- Born: Jean Newsom Rawlings
- Education: Medical College of Georgia Mercer University
- Children: 2
- Scientific career
- Fields: Internal medicine, rural health
- Workplaces: Mercer University

= Jean Sumner =

American internist and academic administrator

Jean Rawlings Sumner is an American internist and academic administrator specialized in rural health. She has served as the dean of the Mercer University School of Medicine since 2016. Sumner is a past president of the Georgia Board of Medicine.

==Life==
Jean Newsom Rawlings was born to William Rawlings and his wife. While attending the Medical College of Georgia School of Nursing in 1972, Rawlings married pharmacist Joseph Carl Sumner. She earned a bachelor's and master's degree in nursing. In 1985, Sumner completed an internal medicine rotation. Sumner served as the senior class president. She earned a M.D. from Mercer University School of Medicine in 1986. She was part of its first graduating class. In 1989, Sumner completed a residency at The Medical Center, Navicent Health.

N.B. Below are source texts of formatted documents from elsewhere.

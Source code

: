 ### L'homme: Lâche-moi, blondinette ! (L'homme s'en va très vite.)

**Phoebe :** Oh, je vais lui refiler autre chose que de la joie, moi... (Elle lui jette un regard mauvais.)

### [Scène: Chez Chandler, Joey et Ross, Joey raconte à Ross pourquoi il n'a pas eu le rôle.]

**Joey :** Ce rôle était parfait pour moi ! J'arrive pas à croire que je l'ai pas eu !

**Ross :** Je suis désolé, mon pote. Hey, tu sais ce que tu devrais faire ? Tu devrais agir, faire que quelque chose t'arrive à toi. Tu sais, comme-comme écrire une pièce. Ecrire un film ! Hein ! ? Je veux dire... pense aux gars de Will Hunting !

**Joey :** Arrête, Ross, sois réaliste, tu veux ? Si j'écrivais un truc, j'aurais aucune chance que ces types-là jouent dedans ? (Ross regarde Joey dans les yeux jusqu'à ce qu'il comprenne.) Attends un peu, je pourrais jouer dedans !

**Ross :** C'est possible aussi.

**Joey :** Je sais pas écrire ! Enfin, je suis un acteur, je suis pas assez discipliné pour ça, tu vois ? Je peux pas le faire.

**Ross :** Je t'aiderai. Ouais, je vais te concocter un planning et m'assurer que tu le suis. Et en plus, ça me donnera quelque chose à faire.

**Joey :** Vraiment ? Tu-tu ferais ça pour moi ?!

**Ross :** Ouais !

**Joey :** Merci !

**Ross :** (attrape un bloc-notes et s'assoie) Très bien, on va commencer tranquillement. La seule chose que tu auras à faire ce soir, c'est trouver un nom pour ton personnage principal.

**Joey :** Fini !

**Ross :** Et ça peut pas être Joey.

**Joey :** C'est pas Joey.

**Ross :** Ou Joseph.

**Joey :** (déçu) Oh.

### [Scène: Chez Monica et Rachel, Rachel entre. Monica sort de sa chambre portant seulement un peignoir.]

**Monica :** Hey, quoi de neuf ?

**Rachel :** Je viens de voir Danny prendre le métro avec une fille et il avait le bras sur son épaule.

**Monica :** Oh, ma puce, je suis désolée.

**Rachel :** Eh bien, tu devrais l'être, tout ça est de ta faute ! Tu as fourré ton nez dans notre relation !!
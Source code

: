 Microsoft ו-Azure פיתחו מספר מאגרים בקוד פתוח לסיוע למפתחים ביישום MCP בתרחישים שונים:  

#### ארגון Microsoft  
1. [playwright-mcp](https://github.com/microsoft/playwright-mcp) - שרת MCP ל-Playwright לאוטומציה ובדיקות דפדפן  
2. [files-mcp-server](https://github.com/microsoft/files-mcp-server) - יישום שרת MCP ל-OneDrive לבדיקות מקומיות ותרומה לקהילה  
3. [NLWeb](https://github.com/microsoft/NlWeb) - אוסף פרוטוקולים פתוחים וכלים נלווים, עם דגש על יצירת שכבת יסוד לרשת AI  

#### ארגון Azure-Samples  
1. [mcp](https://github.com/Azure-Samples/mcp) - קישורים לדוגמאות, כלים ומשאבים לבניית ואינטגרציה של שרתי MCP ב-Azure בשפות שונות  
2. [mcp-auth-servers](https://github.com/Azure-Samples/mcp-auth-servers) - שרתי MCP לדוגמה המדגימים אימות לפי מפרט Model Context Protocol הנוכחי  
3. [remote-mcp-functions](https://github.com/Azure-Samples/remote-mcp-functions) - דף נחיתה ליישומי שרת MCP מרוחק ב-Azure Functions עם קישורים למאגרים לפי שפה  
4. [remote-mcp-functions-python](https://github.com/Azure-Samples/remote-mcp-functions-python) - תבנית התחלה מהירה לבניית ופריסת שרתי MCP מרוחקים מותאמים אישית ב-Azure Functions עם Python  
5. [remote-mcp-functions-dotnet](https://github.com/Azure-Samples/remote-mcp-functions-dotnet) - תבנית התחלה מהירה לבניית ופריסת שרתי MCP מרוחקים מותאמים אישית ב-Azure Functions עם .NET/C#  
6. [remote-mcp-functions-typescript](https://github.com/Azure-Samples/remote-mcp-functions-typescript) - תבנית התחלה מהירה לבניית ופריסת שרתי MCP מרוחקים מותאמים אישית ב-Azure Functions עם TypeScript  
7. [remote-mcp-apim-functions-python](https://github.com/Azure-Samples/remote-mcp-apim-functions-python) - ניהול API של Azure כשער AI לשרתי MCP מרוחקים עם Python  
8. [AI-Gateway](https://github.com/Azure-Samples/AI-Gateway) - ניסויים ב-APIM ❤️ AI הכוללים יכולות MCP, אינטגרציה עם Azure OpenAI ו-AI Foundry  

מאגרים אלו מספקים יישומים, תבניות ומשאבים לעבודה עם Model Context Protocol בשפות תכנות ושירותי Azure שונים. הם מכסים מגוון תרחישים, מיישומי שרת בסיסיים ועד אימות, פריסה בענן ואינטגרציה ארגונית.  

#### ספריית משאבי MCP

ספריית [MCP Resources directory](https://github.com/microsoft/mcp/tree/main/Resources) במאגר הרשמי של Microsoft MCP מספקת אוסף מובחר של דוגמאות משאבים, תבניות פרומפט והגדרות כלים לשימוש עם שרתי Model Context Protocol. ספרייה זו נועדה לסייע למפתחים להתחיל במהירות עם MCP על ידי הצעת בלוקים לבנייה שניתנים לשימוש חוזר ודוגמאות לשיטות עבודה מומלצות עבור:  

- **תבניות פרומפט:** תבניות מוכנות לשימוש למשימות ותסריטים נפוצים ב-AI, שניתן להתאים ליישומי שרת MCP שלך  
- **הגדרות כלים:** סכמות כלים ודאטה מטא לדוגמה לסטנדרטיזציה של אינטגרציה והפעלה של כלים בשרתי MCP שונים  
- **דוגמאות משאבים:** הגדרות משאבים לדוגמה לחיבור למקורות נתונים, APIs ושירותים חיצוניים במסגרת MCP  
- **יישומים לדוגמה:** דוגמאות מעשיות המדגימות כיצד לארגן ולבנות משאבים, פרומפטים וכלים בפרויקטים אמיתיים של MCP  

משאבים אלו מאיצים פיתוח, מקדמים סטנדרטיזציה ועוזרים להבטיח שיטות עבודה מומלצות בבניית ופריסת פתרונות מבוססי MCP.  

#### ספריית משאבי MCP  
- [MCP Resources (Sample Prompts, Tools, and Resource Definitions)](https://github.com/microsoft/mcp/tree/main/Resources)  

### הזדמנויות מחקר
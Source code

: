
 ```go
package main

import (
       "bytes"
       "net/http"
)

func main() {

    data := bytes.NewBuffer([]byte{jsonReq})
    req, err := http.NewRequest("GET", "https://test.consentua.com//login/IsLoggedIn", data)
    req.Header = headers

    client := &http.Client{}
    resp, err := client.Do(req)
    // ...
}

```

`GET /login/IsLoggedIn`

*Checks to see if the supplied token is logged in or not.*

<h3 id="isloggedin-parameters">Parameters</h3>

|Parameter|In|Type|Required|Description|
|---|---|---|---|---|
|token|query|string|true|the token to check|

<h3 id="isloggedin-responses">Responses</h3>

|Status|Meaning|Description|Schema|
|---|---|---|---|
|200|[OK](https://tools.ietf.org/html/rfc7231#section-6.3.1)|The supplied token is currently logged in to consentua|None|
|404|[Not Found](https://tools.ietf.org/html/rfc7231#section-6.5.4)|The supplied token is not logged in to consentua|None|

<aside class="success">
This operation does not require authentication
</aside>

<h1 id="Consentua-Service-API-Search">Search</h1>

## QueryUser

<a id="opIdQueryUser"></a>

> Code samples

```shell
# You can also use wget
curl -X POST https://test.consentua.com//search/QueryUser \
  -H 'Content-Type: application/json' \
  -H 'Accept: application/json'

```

An internist, Sumner specializes in rural health. From 1990 to 1993, Sumner was the only practicing physician in Johnson County, Georgia. In 1993, after her prompting, the Memorial Hospital in Sandersville opened a clinic in Wrightsville. On November 1, 2014, Sumner became the first associate dean for rural health at the Mercer University School of Medicine. In 2016, she became dean of the school of medicine. In 2020, she received the Ralph O. Claypoole Sr. Memorial Award from the American College of Physicians. She is a fellow of the American College of Physicians. Sumner was president of the Georgia Board of Medicine.

Sumner and her husband have two children.